Hi all, from a Christian perspective what is the difference between loving someone and being in love with someone in a relationship (dating/marriage)?
There's no singular kind of "love". In English we use this singular word to cover virtually all bases, all expressions of interest, affection, care, etc. It's why we can just as easily say "I love pizza" as "I love my wife".
We innately know that there are different kinds of love, we don't get confused when someone tells us that they love to play sports that they are referring to the same sort of love as the love between a parent and a child.
In other language, these distinctions are sometimes made more obvious, because there is more clear language. Greek is an example of this, the language of the New Testament.
In Greek there are four words that we can translate as "love" in English:
1) Eros
2) Philos
3) Storge
4) Agape
The word eros is the origin of our English words for "erotic" and similar, but eros isn't necessarily "sexual" love. But it can be compared to romantic or passionate love. It is the love expressed through desire, the affection that arises between lovers. It can be sexual, but is not necessarily sexual. Indeed eros, desiring love, can also describe things like our love of pizza, or our love of sports, or our love of science, mathematics, history, knowledge, or any number of things. Eros is desiring love. As such, this is the kind of love we might say is "being in love", at least that initial "being in love" feeling.
The word philo or philos is sometimes called "brotherly love"; but more specifically philos is belovedness. Philos is natural affection, such as the affection between siblings, or the affection between parents and children. Philos is familial love, tenderness, compassion.
The word storge was, by the ancient Greek philosopher Aristotle, considered the chief of the loves. Philo is a great love--the love between kin--but Aristotle regarded storge greater. Storge was choice-love, when two people commit to walk down the same path together, that is storge. A biblical example would be the love between Jonathan and David, though not related by blood, they were close friends, closer than brothers. Philo arises naturally, but storge is intentional. Storge makes bonds with people, even when no blood relationship, or other natural affection should arise.

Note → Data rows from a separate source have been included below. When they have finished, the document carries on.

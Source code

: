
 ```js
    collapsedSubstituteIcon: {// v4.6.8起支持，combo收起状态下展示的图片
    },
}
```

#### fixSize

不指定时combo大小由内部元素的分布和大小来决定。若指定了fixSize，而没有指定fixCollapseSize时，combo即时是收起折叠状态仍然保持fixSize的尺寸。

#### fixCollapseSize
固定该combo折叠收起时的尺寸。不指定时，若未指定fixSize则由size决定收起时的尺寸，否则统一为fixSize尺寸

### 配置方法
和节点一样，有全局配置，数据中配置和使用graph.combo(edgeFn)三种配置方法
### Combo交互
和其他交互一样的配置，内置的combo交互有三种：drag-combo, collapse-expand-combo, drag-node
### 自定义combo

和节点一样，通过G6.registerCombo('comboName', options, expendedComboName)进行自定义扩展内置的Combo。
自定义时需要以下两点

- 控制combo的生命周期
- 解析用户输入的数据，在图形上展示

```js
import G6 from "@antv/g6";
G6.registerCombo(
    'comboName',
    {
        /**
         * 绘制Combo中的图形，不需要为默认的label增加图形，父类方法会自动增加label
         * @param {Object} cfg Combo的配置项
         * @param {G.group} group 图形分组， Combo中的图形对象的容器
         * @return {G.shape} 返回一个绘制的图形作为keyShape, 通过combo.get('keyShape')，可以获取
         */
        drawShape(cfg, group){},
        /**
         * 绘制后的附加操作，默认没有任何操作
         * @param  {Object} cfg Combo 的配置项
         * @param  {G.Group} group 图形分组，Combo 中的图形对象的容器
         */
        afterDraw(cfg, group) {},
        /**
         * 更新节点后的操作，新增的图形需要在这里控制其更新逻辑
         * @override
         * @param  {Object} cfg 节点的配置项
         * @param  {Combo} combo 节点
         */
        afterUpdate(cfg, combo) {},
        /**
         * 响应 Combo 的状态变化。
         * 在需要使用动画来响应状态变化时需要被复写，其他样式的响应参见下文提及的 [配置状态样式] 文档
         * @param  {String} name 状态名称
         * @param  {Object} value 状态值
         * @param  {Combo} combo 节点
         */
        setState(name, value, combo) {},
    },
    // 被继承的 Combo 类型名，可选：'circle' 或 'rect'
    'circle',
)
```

The word agape is special. It is exceedingly uncommon outside of Christian writers, to the point that its recorded uses among Pagan Greeks was almost nil. Nothing. But this is the word that Christians latched on to. This is the word St. John uses in his Gospel when he quotes the Lord Jesus, "For God so loved the world..." (John 3:16). The earliest name Christians gave to the Holy Eucharist, or Lord's Supper (aka Holy Communion) was
Agape. This Agape was the sacred meal, the Lord's Supper, in which we receive and partake of Christ's body and blood in and with the bread and wine (1 Corinthians 10:16). By itself agape can mean something as simple as affection; but in Christianity the word agape took on a whole new level and dimension: Agape was God's love, the love that originates from God, by which He freely offers and gives Himself to all in Jesus Christ. When St. John in his letter writes, "God is love" he uses the word agape, God is agape. In this, then, agape has become understood in Christianity as the love which is freely given, without condition--it is love freely given and expressed. It is the love by which we throw ourselves away for others, give ourselves away. Even as God has given Himself away in Jesus, it is the love Christ has for you and me when He hangs on the cross, it is the love He shows when He prays, "Father, forgive them, they know not what they do."
In the context of our love toward our spouse, being in love may begin as eros--the mutual affectionate desire between two people for one another. That, "I want to be with you" and "I want you to be with me" love. But eros itself probably isn't going to sustain a loving, committed partnership--such desiring affection can evolve, grow, becoming philo and storge. Familial bonds are brought forth through the partnering of two people in marriage, bringing forth children; and between husband and wife the love to be with one another and be partners, to come together and walk together, that is a kind of storge. And finally, agape--Christian love. One's spouse is not only their spouse, not only their partner, they are also a human being made in God's image, a person of value and intrinsic worth to be cherished, respected. We give ourselves, freely.
So what may have been "You for me" becomes "I for thee". It is only in "I for thee" that deepest love is found. That love which is of God Himself, into which we are created as human beings, to reflect God and all that He is into the world as bearing God's image and likeness.
EDIT: I have apparently confused storge and philia, I was working from memory. And thus got these mixed up in my head. I thought about deleting my post and rewriting it, but hopefully even with this error on my part it is still perhaps helpful.